[Saved entries]

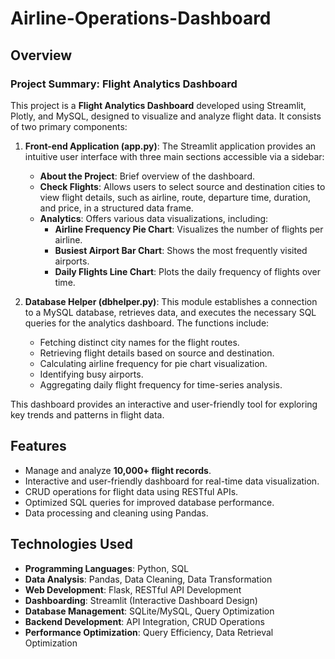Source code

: # Airline-Operations-Dashboard

## Overview
### Project Summary: Flight Analytics Dashboard

This project is a **Flight Analytics Dashboard** developed using Streamlit, Plotly, and MySQL, designed to visualize and analyze flight data. It consists of two primary components:

1. **Front-end Application (app.py)**: The Streamlit application provides an intuitive user interface with three main sections accessible via a sidebar:
   - **About the Project**: Brief overview of the dashboard.
   - **Check Flights**: Allows users to select source and destination cities to view flight details, such as airline, route, departure time, duration, and price, in a structured data frame.
   - **Analytics**: Offers various data visualizations, including:
     - **Airline Frequency Pie Chart**: Visualizes the number of flights per airline.
     - **Busiest Airport Bar Chart**: Shows the most frequently visited airports.
     - **Daily Flights Line Chart**: Plots the daily frequency of flights over time.

2. **Database Helper (dbhelper.py)**: This module establishes a connection to a MySQL database, retrieves data, and executes the necessary SQL queries for the analytics dashboard. The functions include:
   - Fetching distinct city names for the flight routes.
   - Retrieving flight details based on source and destination.
   - Calculating airline frequency for pie chart visualization.
   - Identifying busy airports.
   - Aggregating daily flight frequency for time-series analysis.

This dashboard provides an interactive and user-friendly tool for exploring key trends and patterns in flight data.

## Features
- Manage and analyze **10,000+ flight records**.
- Interactive and user-friendly dashboard for real-time data visualization.
- CRUD operations for flight data using RESTful APIs.
- Optimized SQL queries for improved database performance.
- Data processing and cleaning using Pandas.

## Technologies Used
- **Programming Languages**: Python, SQL
- **Data Analysis**: Pandas, Data Cleaning, Data Transformation
- **Web Development**: Flask, RESTful API Development
- **Dashboarding**: Streamlit (Interactive Dashboard Design)
- **Database Management**: SQLite/MySQL, Query Optimization
- **Backend Development**: API Integration, CRUD Operations
- **Performance Optimization**: Query Efficiency, Data Retrieval Optimization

> WHAT IS NEEDED:
The records above should be written out exactly, and the images dropped.

> EXERCISE RESPONSE:
Source code

: # Airline-Operations-Dashboard

## Overview
### Project Summary: Flight Analytics Dashboard

This project is a **Flight Analytics Dashboard** developed using Streamlit, Plotly, and MySQL, designed to visualize and analyze flight data. It consists of two primary components:

1. **Front-end Application (app.py)**: The Streamlit application provides an intuitive user interface with three main sections accessible via a sidebar:
   - **About the Project**: Brief overview of the dashboard.
   - **Check Flights**: Allows users to select source and destination cities to view flight details, such as airline, route, departure time, duration, and price, in a structured data frame.
   - **Analytics**: Offers various data visualizations, including:
     - **Airline Frequency Pie Chart**: Visualizes the number of flights per airline.
     - **Busiest Airport Bar Chart**: Shows the most frequently visited airports.
     - **Daily Flights Line Chart**: Plots the daily frequency of flights over time.

2. **Database Helper (dbhelper.py)**: This module establishes a connection to a MySQL database, retrieves data, and executes the necessary SQL queries for the analytics dashboard. The functions include:
   - Fetching distinct city names for the flight routes.
   - Retrieving flight details based on source and destination.
   - Calculating airline frequency for pie chart visualization.
   - Identifying busy airports.
   - Aggregating daily flight frequency for time-series analysis.

This dashboard provides an interactive and user-friendly tool for exploring key trends and patterns in flight data.

## Features
- Manage and analyze **10,000+ flight records**.
- Interactive and user-friendly dashboard for real-time data visualization.
- CRUD operations for flight data using RESTful APIs.
- Optimized SQL queries for improved database performance.
- Data processing and cleaning using Pandas.

## Technologies Used
- **Programming Languages**: Python, SQL
- **Data Analysis**: Pandas, Data Cleaning, Data Transformation
- **Web Development**: Flask, RESTful API Development
- **Dashboarding**: Streamlit (Interactive Dashboard Design)
- **Database Management**: SQLite/MySQL, Query Optimization
- **Backend Development**: API Integration, CRUD Operations
- **Performance Optimization**: Query Efficiency, Data Retrieval Optimization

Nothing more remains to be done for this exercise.